- _Assignment_: Look through the material that follows and show every line with the string "keys".

:::::

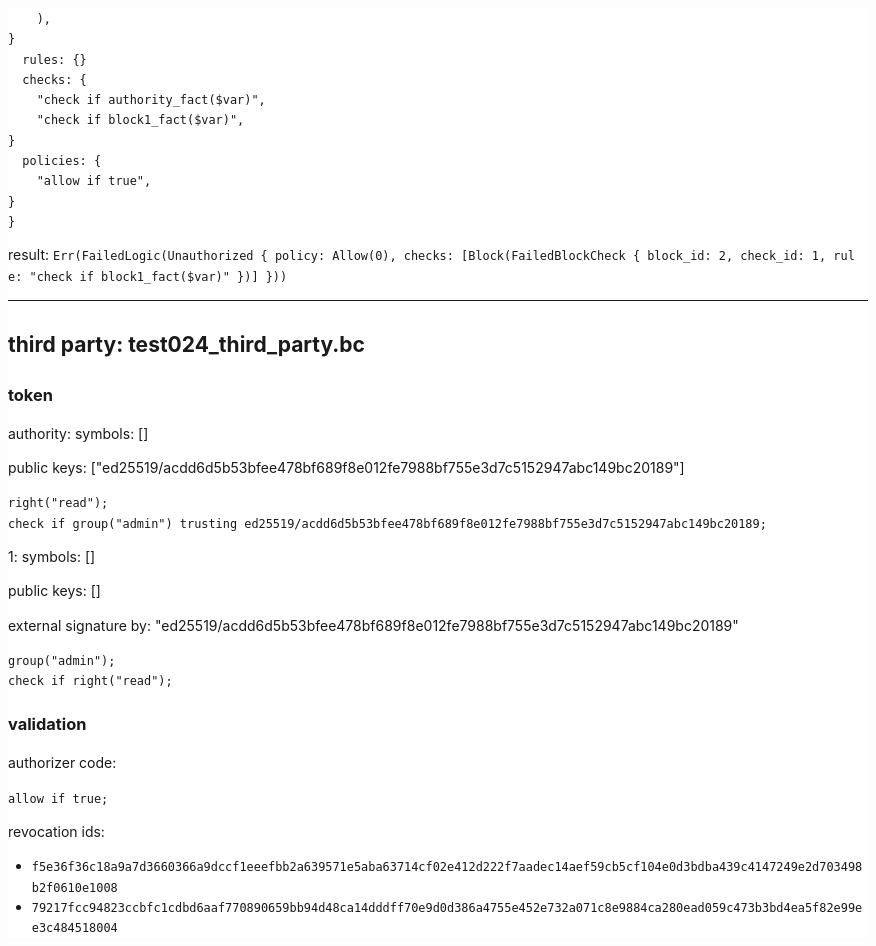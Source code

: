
 ```
    ),
}
  rules: {}
  checks: {
    "check if authority_fact($var)",
    "check if block1_fact($var)",
}
  policies: {
    "allow if true",
}
}
```

result: `Err(FailedLogic(Unauthorized { policy: Allow(0), checks: [Block(FailedBlockCheck { block_id: 2, check_id: 1, rule: "check if block1_fact($var)" })] }))`


------------------------------

## third party: test024_third_party.bc
### token

authority:
symbols: []

public keys: ["ed25519/acdd6d5b53bfee478bf689f8e012fe7988bf755e3d7c5152947abc149bc20189"]

```
right("read");
check if group("admin") trusting ed25519/acdd6d5b53bfee478bf689f8e012fe7988bf755e3d7c5152947abc149bc20189;
```

1:
symbols: []

public keys: []

external signature by: "ed25519/acdd6d5b53bfee478bf689f8e012fe7988bf755e3d7c5152947abc149bc20189"

```
group("admin");
check if right("read");
```

### validation

authorizer code:
```
allow if true;
```

revocation ids:
- `f5e36f36c18a9a7d3660366a9dccf1eeefbb2a639571e5aba63714cf02e412d222f7aadec14aef59cb5cf104e0d3bdba439c4147249e2d703498b2f0610e1008`
- `79217fcc94823ccbfc1cdbd6aaf770890659bb94d48ca14dddff70e9d0d386a4755e452e732a071c8e9884ca280ead059c473b3bd4ea5f82e99ee3c484518004`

:::::

- _Solution to this exercise_:
public keys: ["ed25519/acdd6d5b53bfee478bf689f8e012fe7988bf755e3d7c5152947abc149bc20189"]
public keys: []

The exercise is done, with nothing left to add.